Também na mesma mostra, Susana Ordoñez tematizou a violência cotidiana em uma série de peças esculpidas com açúcar queimado —elas reproduzem as pistolas e metralhadoras mais usadas no último ano em Cali, a cidade com os maiores índices de assassinato da Colômbia. A escolha do material não foi por acaso, já que a cana de açúcar é o principal produto da região e item essencial da cesta básica dos mais pobres.

A desesperança que dá o tom da jovem produção do país não incomoda María Paz Gaviria, diretora da ArtBO. “Estamos felizes que isso [os conflitos] está refletido na feira”, afirma. Para ela, seria uma maneira de fazer o público que vai ao evento pensar sobre a situação, criando cidadãos críticos.

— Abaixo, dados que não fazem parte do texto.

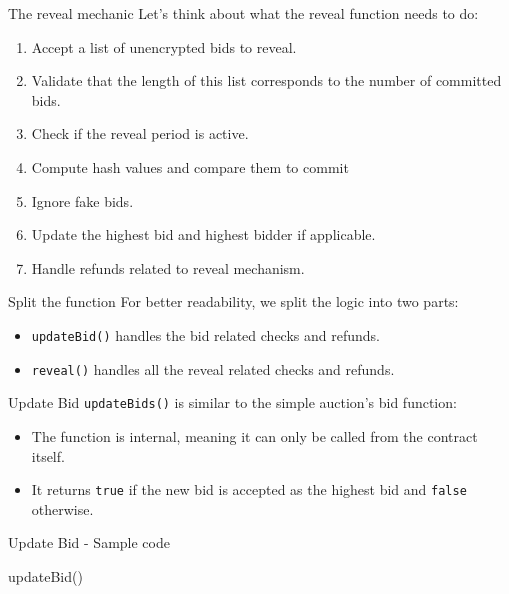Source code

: \documentclass[]{beamer}
\begin{document}
\begin{frame}{The reveal mechanic}
	Let's think about what the reveal function needs to do:
	\begin{enumerate}
		\item<2-> Accept a list of unencrypted bids to reveal.
		\item<3-> Validate that the length of this list corresponds to the number of committed bids.
		\item<4-> Check if the reveal period is active.
		\item<5-> Compute hash values and compare them to commit
		\item<6-> Ignore fake bids.
		\item<7-> Update the highest bid and highest bidder if applicable.
		\item<8-> Handle refunds related to reveal mechanism.
	\end{enumerate}
\end{frame}

\begin{frame}{Split the function}
For better readability, we split the logic into two parts:
	\begin{itemize}
		\item<2-> \texttt{updateBid()} handles the bid related checks and refunds.
		\item<3-> \texttt{reveal()} handles all the reveal related checks and refunds.
	\end{itemize}
\end{frame}

\begin{frame}{Update Bid}
\texttt{updateBids()} is similar to the simple auction's bid function:
	\begin{itemize}
		\item<2-> The function is internal, meaning it can only be called from the contract itself.
		\item<3-> It returns \texttt{true} if the new bid is accepted as the highest bid and \texttt{false} otherwise.
	\end{itemize} 	
\end{frame}

\begin{frame}{Update Bid - Sample code}
	\begin{samplecode}{updateBid()}
		
	\end{samplecode}
\end{frame}
\end{document}
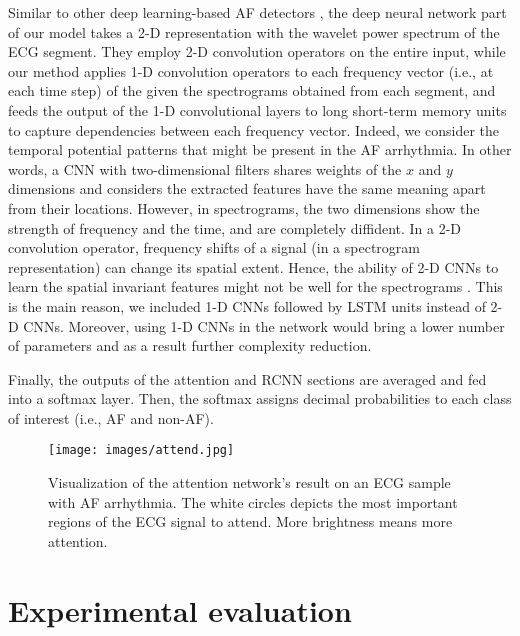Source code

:\documentclass[conference]{IEEEtran}
\begin{document}
Similar to other deep learning-based AF detectors \cite{xia2018detecting,he2018automatic}, the deep neural network part of our model takes a 2-D representation with the wavelet power spectrum of the ECG segment. They employ 2-D convolution operators on the entire input, while our method applies 1-D convolution operators to each frequency vector (i.e., at each time step) of the given the spectrograms obtained from each segment, and feeds the output of the 1-D convolutional layers to long short-term memory units to capture dependencies between each frequency vector. Indeed, we consider the temporal potential patterns that might be present in the AF arrhythmia. In other words, a CNN with two-dimensional filters shares weights of the $x$ and $y$ dimensions and considers the extracted features have the same meaning apart from their locations. However, in spectrograms, the two dimensions show the strength of frequency and the time, and are completely diffident. In a 2-D convolution operator, frequency shifts of a signal (in a spectrogram representation) can change its spatial extent. Hence, the ability of 2-D CNNs to learn the spatial invariant features might not be well for the spectrograms \cite{wyse2017audio}. This is the main reason, we included 1-D CNNs followed by LSTM units instead of 2-D CNNs. Moreover, using 1-D CNNs in the network would bring a lower number of parameters and as a result further complexity reduction.



Finally, the outputs of the attention and RCNN sections are averaged and fed into a softmax layer. Then, the softmax assigns decimal probabilities to each class of interest (i.e., AF and non-AF).  

\begin{figure*}[t!]
\centering
  \texttt{[image: images/attend.jpg]}
  \caption{Visualization of the attention network's result on an ECG sample with AF arrhythmia. The white circles depicts the most important regions of the ECG signal to attend. More brightness means more attention.  }
  \label{fig:attend}

\end{figure*}  
\section{Experimental evaluation}
\label{sec:experimental}
\end{document}
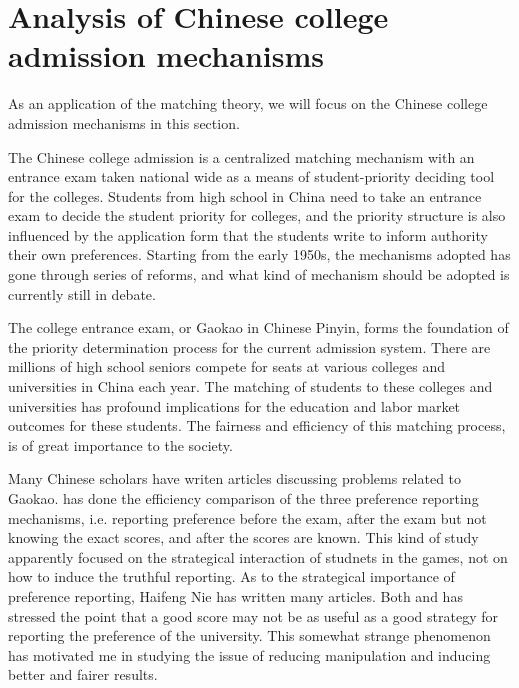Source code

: 



\section{Analysis of Chinese college admission mechanisms}

As an application of the matching theory, we will focus
on the Chinese college admission mechanisms in this section.

The Chinese college admission is a centralized matching mechanism with
an entrance exam taken national wide as a means of student-priority
deciding tool for the colleges.
Students from high school in China need to take an entrance exam to
decide the student priority for colleges, and the priority structure
is also influenced by the application form that the students write to
inform authority their own preferences. Starting from the early 1950s,
the mechanisms adopted has gone
through series of reforms,  and what kind of mechanism should be adopted is
currently still in debate.

The college entrance exam, or Gaokao in Chinese Pinyin,  forms the 
foundation of the priority determination process for the current
admission system.  There are millions of high school seniors compete
for  seats at various colleges and universities in China each
year. The matching of students to these colleges and universities has
profound implications for the education and labor market outcomes for
these students.  The fairness and efficiency of this matching process,
is of great importance to the society.

Many Chinese scholars have writen articles discussing problems related
to Gaokao. \parencite{Zhong2004} has done the efficiency comparison of
the three preference reporting  mechanisms, i.e. reporting preference
before the exam, after the exam but not knowing the exact scores,  and
after the scores are known.  This kind of study apparently focused on the
strategical interaction of studnets in the games, not on how to induce
the truthful reporting.  As to the strategical importance of
preference reporting,  Haifeng Nie has written many articles.  Both \parencite{Nie2007a}
and \parencite{Nie2007b} has stressed the point that a good score may
not be as useful as a good strategy for reporting the preference of
the university. This somewhat strange phenomenon has motivated me
in studying the issue of reducing manipulation and inducing better
and fairer results.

A Colômbia é marcada pela onipresença da violência, seja com as Farc ou com os cartéis em Cali e Medellín. A capital, Bogotá, frequentava os noticiários nos anos 1990 com explosões de carros-bomba.
Mesmo com o país bastante pacificado, os ecos do passado se fazem ouvir até hoje. A presença de policiamento nas ruas é ostensiva, e para acessar o pavilhão da ArtBO se passa por duas revistas de bolsa e detectores de metal.

Para o mundo das artes, talvez a maior lembrança dos conflitos seja o espaço Fragmentos, desenhado por Doris Salcedo. A artista fundiu 37 toneladas de armas entregues pelos ex-guerrilheiros das Farc para construir o piso do lugar. No processo, teve ajuda de vítimas de violência sexual por parte de ex-combatentes.

Espaço Fragmento, da artista colombiana Doris Salcedo, cujo piso foi feito a partir do derretimento de 9 mil armas entregues pelas Farc depois do acordo de paz com o governo colombiano
Espaço Fragmento, da artista colombiana Doris Salcedo, cujo piso foi feito a partir do derretimento de 9 mil armas entregues pelas Farc depois do acordo de paz com o governo colombiano - Juan Fernando Castro/Divulgação

Em entrevistas à época da inauguração, em dezembro, Salcedo falou que não faria um monumento vertical, como um obelisco, para lembrar de algo tão atroz. Sua realização foi uma superfície 
horizontal e neutra, que chamou de “contramonumento”. 

Mas nem tudo é dor, e há quem seja otimista ao falar do presente. A  galerista María Eugenia Niño, dona da Sextante, casa que fundou em Bogotá em 1981, diz que a sociedade colombiana está comprometida com a paz: “É o começo de uma grande mudança”.

Por outro lado, ela pondera que “não se pode perdoar [os guerrilheiros] quando não se sabe onde os desaparecidos estão”. As seis décadas de conflito entre as guerrilhas marxistas e os grupos paramilitares que os combatiam deixaram 80 mil desaparecidos, segundo um estudo recente do Centro Nacional para Memória Histórica.

Para lidar com a paz num país que nunca a teve, são necessárias uma nova maneira de pensar e boa vontade por parte da população, afirma a galerista, em tom de esperança. “É sentir que estamos em outro momento. Mas não é fácil.”